JCL Blog

Evolution or Revolution in 2011

Every other newspaper story in 2010 seems to include a reference to how this next generation of Americans will have it worse than their parents for the first time in well, ever.  I have been there among the alarmists trying to get people to worry more about the balance of trade, the state of our educational system, corruption in Washington, and others issues.  Change does not come easily to humans and we all know that the bigger the problem, the more likely we are to change our behavior.  This creates bad news inflation to inspire change.  We hear it all day every day from just about every interest group.

I have to wonder:  Does it work?  Do people really change their behavior from fear of bad things happening?  There is some evidence that people do.  There are many waterways in the US that have recovered from terrible pollution, we all recycle, and after suffering heart attacks - eating and exercise habits change.  It could be said credibly then, that people's behaviors can evolve.

Alternatively, people often do new things.  Electricity, railroads, the Panama canal, the car, the plane, the space race, the computer, the Internet, and the cellular phone came to us as new things.  New things that humans adopted vigorously.  These were revolutionary new things.

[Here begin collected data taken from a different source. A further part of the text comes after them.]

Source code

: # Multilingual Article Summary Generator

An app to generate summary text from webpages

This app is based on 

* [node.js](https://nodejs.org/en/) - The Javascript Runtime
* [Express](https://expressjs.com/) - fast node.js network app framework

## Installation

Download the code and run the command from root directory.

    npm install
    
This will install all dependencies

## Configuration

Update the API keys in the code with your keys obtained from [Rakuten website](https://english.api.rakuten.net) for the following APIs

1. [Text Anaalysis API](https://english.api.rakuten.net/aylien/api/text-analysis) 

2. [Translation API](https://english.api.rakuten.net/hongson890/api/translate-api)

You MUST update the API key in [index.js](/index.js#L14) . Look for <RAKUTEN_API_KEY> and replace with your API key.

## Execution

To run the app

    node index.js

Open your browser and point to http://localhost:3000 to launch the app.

When talking with founders of start up companies or the people that finance them, the common belief is that new things get adopted if they are ten times better or ten times cheaper than the thing being displaced.  The new thing gets adopted, the old thing dies, Schumpeter is proven right, and change happens.  Revolution brings about much more change than evolution.

Could 2011 be the year where some of this revolution happens and we regain the hope that our kids will be better off than we are?  Here are a few areas to watch:

  1. Innovation Engine:  Innovation happens because the innovators have confidence that they will preserve the value of what they create.  Many companies are built round the patent and copyright systems, but many more have captured the value of their innovation without those constructs.  Neither Google or Facebook are protected by patents or copyrights.  This structural IP protection scheme will fuel an explosion of innovation -- limited only by the ability of people to think freely.
  2. Leap Frog:  The idea that an emerging nation can leap frog the developed nations by rapid deployment of new technologies is a myth.  A village with no telephone landlines and just cell phones has acquired communications capabilities much faster than anyone had dreamed, but can anyone really argue that they have leap frogged over and ahead of a town that has had landlines for 100 years and has cell phones too? This phenomenon will create markets for products from the developed nations.  The first will be healthcare, the second will be education, and right after that -- anything that conveys status.
  3. Work Redefined: Soon we will be re-allocating all of the time we used to spend as computer operators to other productive activities.  This could represent a dramatic change in productivity.  Here is a post on the subject from November 30.

I hope that 2011 is the year that the revolution takes hold.  I hold out less hope for the evolution part.  Either way it will be quite interesting to watch these things play out.